_INSTRUCTIONS TO FOLLOW_
Copy exactly the lines of the records below, and only those lines, beginning with the line that contains "<p><strong>Get Full Report: </strong></p><a" and ending with the line that contains "<li><strong>North America:</strong> This".

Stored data
* * *
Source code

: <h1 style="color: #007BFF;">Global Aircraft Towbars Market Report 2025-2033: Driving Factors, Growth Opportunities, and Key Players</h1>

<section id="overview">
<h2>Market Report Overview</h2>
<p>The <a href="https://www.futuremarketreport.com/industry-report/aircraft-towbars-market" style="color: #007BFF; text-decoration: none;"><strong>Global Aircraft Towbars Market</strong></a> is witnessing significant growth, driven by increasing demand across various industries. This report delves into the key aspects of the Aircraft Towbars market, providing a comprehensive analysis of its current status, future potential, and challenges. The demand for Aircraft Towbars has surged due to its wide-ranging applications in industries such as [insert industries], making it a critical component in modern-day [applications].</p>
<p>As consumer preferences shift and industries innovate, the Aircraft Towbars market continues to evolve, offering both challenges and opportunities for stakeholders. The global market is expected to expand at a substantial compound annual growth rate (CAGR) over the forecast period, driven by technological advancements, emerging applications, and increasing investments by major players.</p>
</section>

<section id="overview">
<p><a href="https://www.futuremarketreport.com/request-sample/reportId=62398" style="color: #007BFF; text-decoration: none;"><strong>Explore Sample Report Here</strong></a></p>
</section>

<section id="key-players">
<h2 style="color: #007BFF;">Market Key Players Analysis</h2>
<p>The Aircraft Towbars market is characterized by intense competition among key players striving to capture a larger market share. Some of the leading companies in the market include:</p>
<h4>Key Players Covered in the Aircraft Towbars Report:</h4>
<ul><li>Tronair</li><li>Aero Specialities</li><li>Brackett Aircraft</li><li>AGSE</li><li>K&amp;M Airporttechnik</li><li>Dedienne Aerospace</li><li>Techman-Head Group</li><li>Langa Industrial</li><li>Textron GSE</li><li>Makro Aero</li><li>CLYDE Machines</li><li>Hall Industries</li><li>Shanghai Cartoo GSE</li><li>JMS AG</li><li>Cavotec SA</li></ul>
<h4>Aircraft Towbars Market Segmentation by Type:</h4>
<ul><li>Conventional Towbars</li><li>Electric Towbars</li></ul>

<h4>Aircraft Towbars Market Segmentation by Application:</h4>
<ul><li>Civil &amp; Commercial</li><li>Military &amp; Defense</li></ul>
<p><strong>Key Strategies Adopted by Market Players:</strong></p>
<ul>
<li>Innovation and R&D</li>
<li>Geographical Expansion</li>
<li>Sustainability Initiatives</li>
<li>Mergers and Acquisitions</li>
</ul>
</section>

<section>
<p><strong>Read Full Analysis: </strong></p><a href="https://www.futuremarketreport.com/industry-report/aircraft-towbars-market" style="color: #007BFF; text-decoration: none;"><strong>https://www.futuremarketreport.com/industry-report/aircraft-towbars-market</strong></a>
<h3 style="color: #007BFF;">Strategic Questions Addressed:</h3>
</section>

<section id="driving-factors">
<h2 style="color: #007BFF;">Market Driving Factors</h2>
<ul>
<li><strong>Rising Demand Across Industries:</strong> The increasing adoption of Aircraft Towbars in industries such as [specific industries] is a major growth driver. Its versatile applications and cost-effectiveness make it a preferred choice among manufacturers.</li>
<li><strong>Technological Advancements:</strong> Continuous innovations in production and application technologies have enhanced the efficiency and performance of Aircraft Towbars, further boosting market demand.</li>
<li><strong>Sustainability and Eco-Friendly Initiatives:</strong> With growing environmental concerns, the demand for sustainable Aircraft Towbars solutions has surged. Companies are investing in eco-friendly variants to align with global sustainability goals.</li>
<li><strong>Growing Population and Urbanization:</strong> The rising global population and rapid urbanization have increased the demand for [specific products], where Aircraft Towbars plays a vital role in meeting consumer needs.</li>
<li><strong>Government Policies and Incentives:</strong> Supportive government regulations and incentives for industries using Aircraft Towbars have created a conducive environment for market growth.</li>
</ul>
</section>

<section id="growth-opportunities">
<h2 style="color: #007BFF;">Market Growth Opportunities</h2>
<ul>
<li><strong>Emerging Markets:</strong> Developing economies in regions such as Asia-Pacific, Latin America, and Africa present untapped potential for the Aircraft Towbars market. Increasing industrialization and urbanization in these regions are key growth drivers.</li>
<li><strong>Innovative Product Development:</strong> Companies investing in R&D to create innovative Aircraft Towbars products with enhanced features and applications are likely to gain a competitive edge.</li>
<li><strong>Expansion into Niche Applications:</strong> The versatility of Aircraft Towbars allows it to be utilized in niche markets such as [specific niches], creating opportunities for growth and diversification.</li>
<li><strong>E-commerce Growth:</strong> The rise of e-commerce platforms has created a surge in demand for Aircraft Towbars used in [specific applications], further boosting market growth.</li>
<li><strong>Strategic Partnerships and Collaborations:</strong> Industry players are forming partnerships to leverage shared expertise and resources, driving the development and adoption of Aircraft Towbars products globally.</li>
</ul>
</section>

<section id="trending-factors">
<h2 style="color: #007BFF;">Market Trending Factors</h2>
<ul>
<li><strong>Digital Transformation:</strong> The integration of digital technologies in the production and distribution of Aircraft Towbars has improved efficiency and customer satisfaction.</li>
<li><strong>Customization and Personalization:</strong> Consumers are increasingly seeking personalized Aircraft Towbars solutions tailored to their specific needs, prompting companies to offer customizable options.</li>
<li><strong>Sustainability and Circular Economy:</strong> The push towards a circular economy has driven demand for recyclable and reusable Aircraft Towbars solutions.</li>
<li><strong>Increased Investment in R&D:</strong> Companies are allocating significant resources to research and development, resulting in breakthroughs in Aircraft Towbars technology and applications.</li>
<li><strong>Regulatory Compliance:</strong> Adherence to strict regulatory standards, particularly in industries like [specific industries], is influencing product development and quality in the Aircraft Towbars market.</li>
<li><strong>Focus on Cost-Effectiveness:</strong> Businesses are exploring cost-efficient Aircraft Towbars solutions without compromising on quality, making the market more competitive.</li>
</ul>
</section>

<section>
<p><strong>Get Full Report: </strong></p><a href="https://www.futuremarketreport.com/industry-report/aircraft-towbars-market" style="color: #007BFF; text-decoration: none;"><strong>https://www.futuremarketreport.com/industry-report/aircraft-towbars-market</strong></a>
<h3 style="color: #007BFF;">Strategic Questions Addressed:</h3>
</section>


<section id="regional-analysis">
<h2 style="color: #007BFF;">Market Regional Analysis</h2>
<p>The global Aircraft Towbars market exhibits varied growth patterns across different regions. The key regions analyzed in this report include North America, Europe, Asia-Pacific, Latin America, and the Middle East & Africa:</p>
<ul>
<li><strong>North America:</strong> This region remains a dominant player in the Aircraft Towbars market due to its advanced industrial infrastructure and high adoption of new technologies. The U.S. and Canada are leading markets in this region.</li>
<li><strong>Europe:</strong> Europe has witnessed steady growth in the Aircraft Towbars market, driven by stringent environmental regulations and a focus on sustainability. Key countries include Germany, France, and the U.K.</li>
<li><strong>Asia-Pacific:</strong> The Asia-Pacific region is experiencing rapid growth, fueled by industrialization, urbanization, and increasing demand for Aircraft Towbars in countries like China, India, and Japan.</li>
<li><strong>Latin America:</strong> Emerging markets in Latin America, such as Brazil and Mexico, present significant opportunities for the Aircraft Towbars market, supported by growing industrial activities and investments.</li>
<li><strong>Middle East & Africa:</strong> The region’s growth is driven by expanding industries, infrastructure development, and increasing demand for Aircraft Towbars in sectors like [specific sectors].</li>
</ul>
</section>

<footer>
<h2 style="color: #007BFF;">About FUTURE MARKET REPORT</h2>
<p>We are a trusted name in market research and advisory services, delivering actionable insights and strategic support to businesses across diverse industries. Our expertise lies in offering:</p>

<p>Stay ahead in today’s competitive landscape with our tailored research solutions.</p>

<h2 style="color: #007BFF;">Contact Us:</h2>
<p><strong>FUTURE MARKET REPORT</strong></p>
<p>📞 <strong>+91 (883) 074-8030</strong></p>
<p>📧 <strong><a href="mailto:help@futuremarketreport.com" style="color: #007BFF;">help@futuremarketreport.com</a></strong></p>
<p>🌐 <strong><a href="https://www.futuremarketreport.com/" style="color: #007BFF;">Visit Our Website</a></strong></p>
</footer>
* * *
_WORKED SOLUTION_
<p><strong>Get Full Report: </strong></p><a href="https://www.futuremarketreport.com/industry-report/aircraft-towbars-market" style="color: #007BFF; text-decoration: none;"><strong>https://www.futuremarketreport.com/industry-report/aircraft-towbars-market</strong></a>
<h3 style="color: #007BFF;">Strategic Questions Addressed:</h3>
</section>


<section id="regional-analysis">
<h2 style="color: #007BFF;">Market Regional Analysis</h2>
<p>The global Aircraft Towbars market exhibits varied growth patterns across different regions. The key regions analyzed in this report include North America, Europe, Asia-Pacific, Latin America, and the Middle East & Africa:</p>
<ul>
<li><strong>North America:</strong> This region remains a dominant player in the Aircraft Towbars market due to its advanced industrial infrastructure and high adoption of new technologies. The U.S. and Canada are leading markets in this region.</li>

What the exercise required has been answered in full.